I went for a run along the Pier yesterday, which was both as painful and pleasant as it always is to run along the water, except it was hot as balls. And with the warm weather comes lots of tours and visitors on the Pier in addition to the daily runners and bikers. At first, I didn't think anything of it. I'd occasionally have to run in place while large groups of people took their sweet time crossing the track, but as I'm an unbearably slow runner, it wasn't too much of an imposition. The dock at 42nd street was clogged with almost a half dozen tour buses so the "run/walk" track was littered with people just standing around, and it forced me to brave the "bike/skate" track which wasn't so bad and certainly better paved. It may seem silly that I avoid the smoother track in favor of a road that is somewhat bumpy at times and well-paved at others, but had you been side-swept by a biker and knocked to the pavement while running, you'd avoid it too. I digress.

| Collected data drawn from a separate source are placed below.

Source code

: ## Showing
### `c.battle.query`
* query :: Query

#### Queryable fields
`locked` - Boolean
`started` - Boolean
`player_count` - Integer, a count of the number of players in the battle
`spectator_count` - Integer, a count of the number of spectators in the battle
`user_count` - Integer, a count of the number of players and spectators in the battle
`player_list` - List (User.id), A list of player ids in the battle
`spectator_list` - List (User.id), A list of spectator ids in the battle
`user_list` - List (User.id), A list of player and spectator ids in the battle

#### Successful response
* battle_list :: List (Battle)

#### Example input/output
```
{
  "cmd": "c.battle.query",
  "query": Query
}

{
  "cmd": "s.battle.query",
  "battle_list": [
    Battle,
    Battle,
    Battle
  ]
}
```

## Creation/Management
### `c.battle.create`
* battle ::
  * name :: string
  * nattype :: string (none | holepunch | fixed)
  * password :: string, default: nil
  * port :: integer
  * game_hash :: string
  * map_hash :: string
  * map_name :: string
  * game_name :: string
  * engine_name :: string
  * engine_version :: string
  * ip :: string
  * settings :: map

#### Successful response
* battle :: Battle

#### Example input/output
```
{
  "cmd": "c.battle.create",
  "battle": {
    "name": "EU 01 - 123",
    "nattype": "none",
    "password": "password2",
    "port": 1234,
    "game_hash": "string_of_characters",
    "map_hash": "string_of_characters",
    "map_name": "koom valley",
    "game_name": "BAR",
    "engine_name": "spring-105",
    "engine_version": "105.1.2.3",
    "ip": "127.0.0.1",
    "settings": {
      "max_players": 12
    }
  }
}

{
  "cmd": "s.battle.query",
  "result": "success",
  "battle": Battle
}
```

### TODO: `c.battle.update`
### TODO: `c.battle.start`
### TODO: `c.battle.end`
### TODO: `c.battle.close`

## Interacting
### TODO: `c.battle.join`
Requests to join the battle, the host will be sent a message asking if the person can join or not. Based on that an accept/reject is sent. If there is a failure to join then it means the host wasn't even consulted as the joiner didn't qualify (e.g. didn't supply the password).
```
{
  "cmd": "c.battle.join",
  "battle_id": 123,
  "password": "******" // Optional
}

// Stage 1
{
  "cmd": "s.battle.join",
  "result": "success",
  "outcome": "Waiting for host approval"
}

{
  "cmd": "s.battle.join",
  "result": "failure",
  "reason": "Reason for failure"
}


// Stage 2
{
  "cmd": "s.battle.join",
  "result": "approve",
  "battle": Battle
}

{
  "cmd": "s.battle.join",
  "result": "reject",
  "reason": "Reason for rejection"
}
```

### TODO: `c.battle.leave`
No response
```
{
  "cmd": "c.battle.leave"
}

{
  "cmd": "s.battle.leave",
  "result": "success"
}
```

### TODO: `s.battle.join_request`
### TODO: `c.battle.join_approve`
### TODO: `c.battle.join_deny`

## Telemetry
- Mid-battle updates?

What made me notice just how crowded the Pier was on this rare sunny Sunday in April was the mass of people I saw on the track at 34th street. From a distance, all I could see was a large group of people huddled together but as I got closer, I saw a few bikes spewed about the track and noticed that quite a few of the people had biking helmets on. When I was about a half-a-block away, I realized what was drawing the crowd. At first, all I saw was the sweaty back of a man crouched down on the pavement. His arms moved slowly and carefully as he seemed to be lifting something from the ground. As I ran past, I could see that something was actually a someone. In the middle of a crowd of nearly 20 people laid an injured biker who moaned as the man tried to help him sit up. He must have fallen from his bike (he was wearing a biking helmet as well) after colliding with something or someone at the crosswalk (I'm assuming). He was lying on his chest and as he leaned forward, I could see that both his mouth and the left side of his face were covered in blood. Not a pretty sight. Yet, there were so many people just standing around watching. At least 15 people stood in a tight circle around the injured biker, looking on with wide-eyes or talking to each other. A few were even on the telephone, calling an ambulance I'm assuming. And like a starburst, whose center is denser than it's extensions, a few bystanders lingered around the perimeter watching how everything played out. After I'd passed the group, I stopped for a moment among the bystanders, assessed whether I could be of any help, determined that I couldn't, and carried out with my slow crawl down the Pier.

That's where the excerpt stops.